--- TASK INPUTS ---
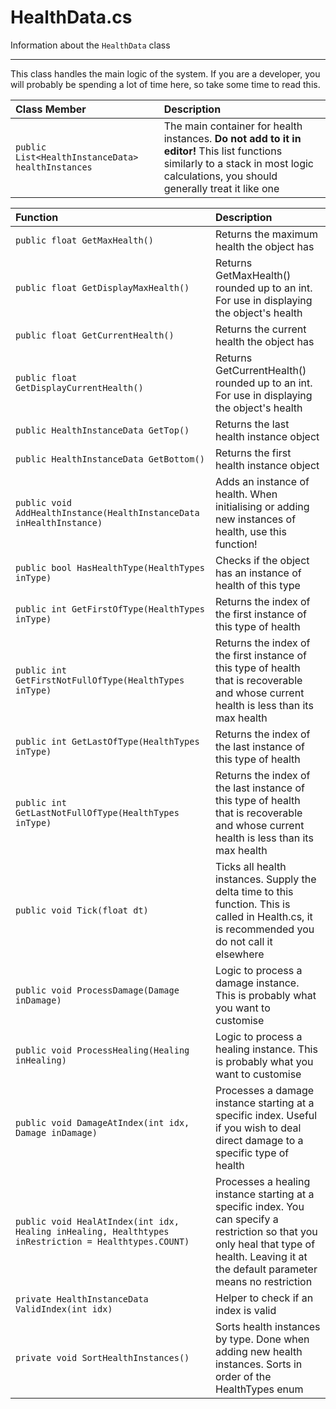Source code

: # HealthData.cs
Information about the `HealthData` class

---
This class handles the main logic of the system. If you are a developer, you will probably be spending a lot of time here, so take some time to read this.

Class Member | Description 
:-----|:-----
`public List<HealthInstanceData> healthInstances` | The main container for health instances. **Do not add to it in editor!** This list functions similarly to a stack in most logic calculations, you should generally treat it like one


Function | Description 
:-----|:-----
`public float GetMaxHealth()` | Returns the maximum health the object has
`public float GetDisplayMaxHealth()` | Returns GetMaxHealth() rounded up to an int. For use in displaying the object's health
`public float GetCurrentHealth()` | Returns the current health the object has
`public float GetDisplayCurrentHealth()` | Returns GetCurrentHealth() rounded up to an int. For use in displaying the object's health
`public HealthInstanceData GetTop()` | Returns the last health instance object
`public HealthInstanceData GetBottom()` | Returns the first health instance object
`public void AddHealthInstance(HealthInstanceData inHealthInstance)` | Adds an instance of health. When initialising or adding new instances of health, use this function!
`public bool HasHealthType(HealthTypes inType)` | Checks if the object has an instance of health of this type
`public int GetFirstOfType(HealthTypes inType)` | Returns the index of the first instance of this type of health
`public int GetFirstNotFullOfType(HealthTypes inType)` | Returns the index of the first instance of this type of health that is recoverable and whose current health is less than its max health
`public int GetLastOfType(HealthTypes inType)` | Returns the index of the last instance of this type of health
`public int GetLastNotFullOfType(HealthTypes inType)` | Returns the index of the last instance of this type of health that is recoverable and whose current health is less than its max health
`public void Tick(float dt)` | Ticks all health instances. Supply the delta time to this function. This is called in Health.cs, it is recommended you do not call it elsewhere
`public void ProcessDamage(Damage inDamage)` | Logic to process a damage instance. This is probably what you want to customise
`public void ProcessHealing(Healing inHealing)` | Logic to process a healing instance. This is probably what you want to customise
`public void DamageAtIndex(int idx, Damage inDamage)` | Processes a damage instance starting at a specific index. Useful if you wish to deal direct damage to a specific type of health
`public void HealAtIndex(int idx, Healing inHealing, Healthtypes inRestriction = Healthtypes.COUNT)` | Processes a healing instance starting at a specific index. You can specify a restriction so that you only heal that type of health. Leaving it at the default parameter means no restriction
`private HealthInstanceData ValidIndex(int idx)` | Helper to check if an index is valid
`private void SortHealthInstances()` | Sorts health instances by type. Done when adding new health instances. Sorts in order of the HealthTypes enum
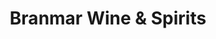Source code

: ---
title: "Branmar Wine & Spirits"
url: /wilmington/branmar-wine-und-spirits/
shop: Spirituosen
---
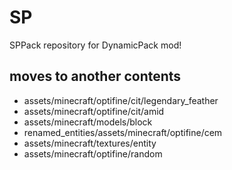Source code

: # SP
SPPack repository for DynamicPack mod!

## moves to another contents
- assets/minecraft/optifine/cit/legendary_feather
- assets/minecraft/optifine/cit/amid
- assets/minecraft/models/block
- renamed_entities/assets/minecraft/optifine/cem
- assets/minecraft/textures/entity
- assets/minecraft/optifine/random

--- WHAT IS BEING ASKED ---
Take from the listing above each line that contains the string "rounded".

--- RESPONSE TO THE EXERCISE ---
`public float GetDisplayMaxHealth()` | Returns GetMaxHealth() rounded up to an int. For use in displaying the object's health
`public float GetDisplayCurrentHealth()` | Returns GetCurrentHealth() rounded up to an int. For use in displaying the object's health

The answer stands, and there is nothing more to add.